Filed by The PNC Financial Services Group, Inc.
                           Pursuant to Rule 425 under the Securities Act of 1933

                                        Subject Company: United National Bancorp
                                                   Commission File No. 000-16931



On November 20, 2003, The PNC Financial Services Group, Inc., a Pennsylvania
corporation, issued the following press release:


CONTACTS:

MEDIA:
Brian E. Goerke
(412) 762-4550
corporate.communications@pnc.com

INVESTORS:
William H. Callihan
(412) 762-8257
investor.relations@pnc.com

                     THE PNC FINANCIAL SERVICES GROUP, INC.
                           AND UNITED NATIONAL BANCORP
                  ANNOUNCE ELECTION DEADLINE FOR PENDING MERGER

         PITTSBURGH, PA, and BRIDGEWATER, NJ, November 20, 2003 - In connection
with the previously announced pending merger between The PNC Financial Services
Group, Inc. (NYSE: PNC) and United National Bancorp (NASDAQ: UNBJ), the election
deadline for United National shareholders who wish to make an election to
receive the merger consideration in cash or shares of PNC common stock, subject
to proration, will expire at 5:00 P.M., Eastern Time, on Monday, December 1,
2003. To make a valid election, shareholders must deliver to Computershare Trust
Company of New York, the Exchange Agent for the merger, properly completed Forms
of Election, together with their stock certificates or properly completed
notices of guaranteed delivery, by the election deadline.
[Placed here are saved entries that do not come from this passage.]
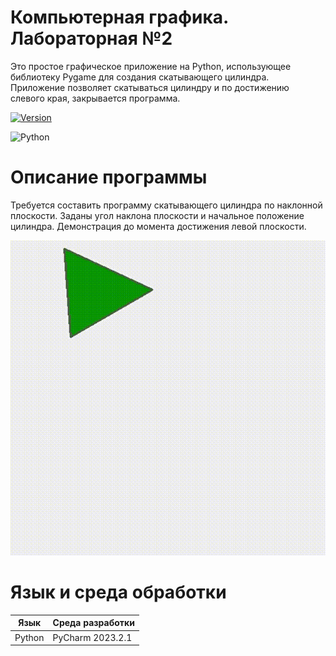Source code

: # Компьютерная графика. Лабораторная №2
Это простое графическое приложение на Python, использующее библиотеку Pygame для создания скатывающего цилиндра. Приложение позволяет скатываться цилиндру и по достижению слевого края, закрывается программа.

[![Version](https://img.shields.io/badge/Version-1.0.0-blue.svg)](https://github.com/ValeriaMordyashova/comp_grahaa)

![Python](https://img.shields.io/badge/Python-3.9-purple)
# Описание программы 
Требуется составить программу скатывающего цилиндра по наклонной плоскости. Заданы угол наклона плоскости и начальное положение цилиндра. Демонстрация до момента достижения левой плоскости.

![GIF](https://raw.githubusercontent.com/ValeriaMordyashova/Comp_grahaa/master/Лабораторная-работа-№1.gif)
# Язык и среда обработки
| Язык | Среда разработки | 
| ------ |------ |
| Python | PyCharm 2023.2.1 |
         United National shareholders who do not properly deliver such
documentation to the Exchange Agent (at the address specified in the Form of
Election) by the election deadline will be unable to choose whether they will
receive cash or PNC common stock as merger consideration. Although such
non-electing shareholders will be entitled to receive approximately equivalent
value per share to the amount paid to electing shareholders, the form of
consideration may be paid all in cash, all in PNC common stock, or part in cash
and part in PNC common stock. The precise composition of the consideration paid
to non-electing shareholders will depend on the remaining pool of cash and PNC
common stock available after honoring the cash and stock elections properly made
by the other shareholders.




         The final election results regarding the merger consideration will be
announced as soon as possible after the election deadline. United National
shareholders may obtain additional copies of the Form of Election by contacting
Computershare Trust Company of New York at 1-800-245-7630.

         After the election deadline, but before the closing of the merger,
United National shareholders who have made elections will be unable to revoke or
change their elections, sell their shares of United National common stock, or
have access to their United National common stock certificates.

         PNC and United National are working to complete the merger promptly,
and expect it to occur in January 2004, subject to customary closing conditions,
including regulatory approvals and the approval of shareholders of United
National.

THE COMPANIES

         The PNC Financial Services Group, Inc., headquartered in Pittsburgh, is
one of the nation's largest diversified financial services organizations,
providing regional community banking; wholesale banking, including corporate
banking, real estate finance and asset-based lending; wealth management; asset
management and global fund services.

         United National Bancorp is a $3.1 billion asset holding company for
UnitedTrust Bank, a state-chartered FDIC-insured commercial bank headquartered
in Bridgewater, N.J., operating 52 community banking offices throughout Essex,
Hunterdon, Middlesex, Morris, Somerset, Union and Warren counties in New Jersey
and Lehigh and Northampton counties in Pennsylvania. The Bank provides retail
banking, alternative financial products, insurance services, business banking
services, commercial lending, construction and commercial real estate lending,
consumer and mortgage lending and trust and investment services.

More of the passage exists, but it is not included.